Managing Thinking Sphinx with Foreman

One of my favourite aspects of Foreman is that it is the only part of your application that has to worry about daemonizing, pid file management and all the other ceremony required for reliable background tasks (I can’t recall just how many times I’ve had to fight with the daemons gem). This works well with any rake task or process that can run in the foreground, and most do without an issue.

The one exception I’ve come across so far is Thinking Sphinx, whose rake thinking_sphinx:start task sets an instance of searchd running in the background for you. Thankfully, Jay Zeschin has worked around this issue with a custom rake task to run searchd in the foreground, which you can make even simpler with the latest release of Foreman. So, stick this code in a lib/tasks/thinking_sphinx.rake file:

namespace :thinking_sphinx do
  # Make Thinking Sphinx play nicely with Foreman
  desc "Run searchd in the foreground"
  task :run_in_foreground => :environment do
    ts = ThinkingSphinx::Configuration.instance
      exec "#{ts.bin_path}#{ts.searchd_binary_name} --pidfile --config #{ts.config_file} --nodetach"
  end
end

Then tell Foreman to run rake thinking_sphinx:run_in_foreground, like in my Procfile at the top of this post.

To complete the picture, here is how we take care of Thinking Sphinx with Capistrano. In our deploy.rb:

# Include thinking sphinx's built-in capistrano tasks
require 'thinking_sphinx/deploy/capistrano'

before  'deploy:setup',       'thinking_sphinx:create_index_dir'
after   'deploy:update_code', 'thinking_sphinx:prepare'

namespace :thinking_sphinx do
  desc "Create directory for storing sphinx index files"
  task :create_index_dir, :roles => :app do
    run "mkdir -p #{shared_path}/sphinx"
  end

  desc "Prepare sphinx for running from a new release"
  task :prepare, :roles => :app do
    symlink_index_dir
    configure
  end

  desc "Symlink to the sphinx index dir from a new release dir"
  task :symlink_index_dir, :roles => :app do
    run "ln -nfs #{shared_path}/sphinx #{release_path}/db/sphinx"
  end
end

Caveats

Foreman has been working reliably for quite a while on the staging server where we are testing it. However, it is still a relatively young project and there are a couple of small pieces still missing.

Foreman doesn’t yet fully support the notion of passing a Rails environment to the commands that it runs. The 0.16.0 release now does let you specify an environment file when you run Foreman, eg. foreman start -e .env, where the .env file could simply contain the following:

RAILS_ENV=production

The RAILS_ENV variable would then be used when running each of its processes. This is currently only supported in the foreman start command and not yet foreman export, where we actually want to use an environment variable to specify production mode on the server. To get around this, we’ve manually appended RAILS_ENV=production to all our commands in the Procfile. This means they run in production mode in our local development environments, but that is less of a big deal.
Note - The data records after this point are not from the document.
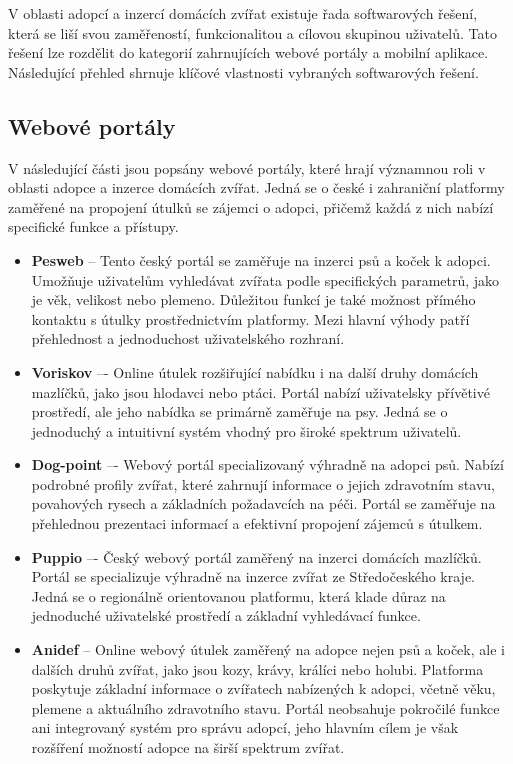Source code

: \documentclass[12pt,a4paper]{report}
\begin{document}
V oblasti adopcí a inzercí domácích zvířat existuje řada softwarových řešení, která se liší svou zaměřeností, funkcionalitou a cílovou skupinou uživatelů. Tato řešení lze rozdělit do kategorií zahrnujících webové portály a mobilní aplikace. Následující přehled shrnuje klíčové vlastnosti vybraných softwarových řešení.

\subsection{Webové portály}

V následující části jsou popsány webové portály, které hrají významnou roli v oblasti adopce a inzerce domácích zvířat. Jedná se o české i zahraniční platformy zaměřené na propojení útulků se zájemci o adopci, přičemž každá z nich nabízí specifické funkce a přístupy.

\begin{itemize}
    \item \textbf{Pesweb} – Tento český portál se zaměřuje na inzerci psů a koček k adopci. Umožňuje uživatelům vyhledávat zvířata podle specifických parametrů, jako je věk, velikost nebo plemeno. Důležitou funkcí je také možnost přímého kontaktu s útulky prostřednictvím platformy. Mezi hlavní výhody patří přehlednost a jednoduchost uživatelského rozhraní.

    \item \textbf{Voriskov} –- Online útulek rozšiřující nabídku i na další druhy domácích mazlíčků, jako jsou hlodavci nebo ptáci. Portál nabízí uživatelsky přívětivé prostředí, ale jeho nabídka se primárně zaměřuje na psy. Jedná se o jednoduchý a intuitivní systém vhodný pro široké spektrum uživatelů.

    \item \textbf{Dog-point} –- Webový portál specializovaný výhradně na adopci psů. Nabízí podrobné profily zvířat, které zahrnují informace o jejich zdravotním stavu, povahových rysech a základních požadavcích na péči. Portál se zaměřuje na přehlednou prezentaci informací a efektivní propojení zájemců s útulkem.

    \item \textbf{Puppio} –- Český webový portál zaměřený na inzerci domácích mazlíčků. Portál se specializuje výhradně na inzerce zvířat ze Středočeského kraje. Jedná se o regionálně orientovanou platformu, která klade důraz na jednoduché uživatelské prostředí a základní vyhledávací funkce.

    \item \textbf{Anidef} – Online webový útulek zaměřený na adopce nejen psů a koček, ale i dalších druhů zvířat, jako jsou kozy, krávy, králíci nebo holubi. Platforma poskytuje základní informace o zvířatech nabízených k adopci, včetně věku, plemene a aktuálního zdravotního stavu. Portál neobsahuje pokročilé funkce ani integrovaný systém pro správu adopcí, jeho hlavním cílem je však rozšíření možností adopce na širší spektrum zvířat.
\end{itemize}
\end{document}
For this to work nicely with Thinking Sphinx, we’ve specified a single, relative path for its config file in config/sphinx.yml, for both development and production modes (by default it wants to generate a config files like config/production.sphinx.conf):

development:
  config_file: config/sphinx.conf
production:
  config_file: config/sphinx.conf

This means that when we run rake thinking_sphinx:configure or rake thinking_sphinx:index in either development or production mode, the same config files are used as the running Sphinx process managed by Foreman.

I’d say that this partially-supported situation with the environment variables is only temporary, given that the Foreman author David Dollar has implied that the it will eventually come to the export command.

A Single Missing Piece?

Finally, the one other piece of a complete background process management system is something to restart the processes if their memory usage gets out of control. I’d imagine some kind of setup would work where you generate a monit config file based on the contents of your app’s Procfile, and have it issue the appropriate start/stop/restart upstart commands if things get out of hand. When we get around to doing this, I’ll be sure to let you know. In the meantime, if you come up with a working solution, we’d love to hear from you!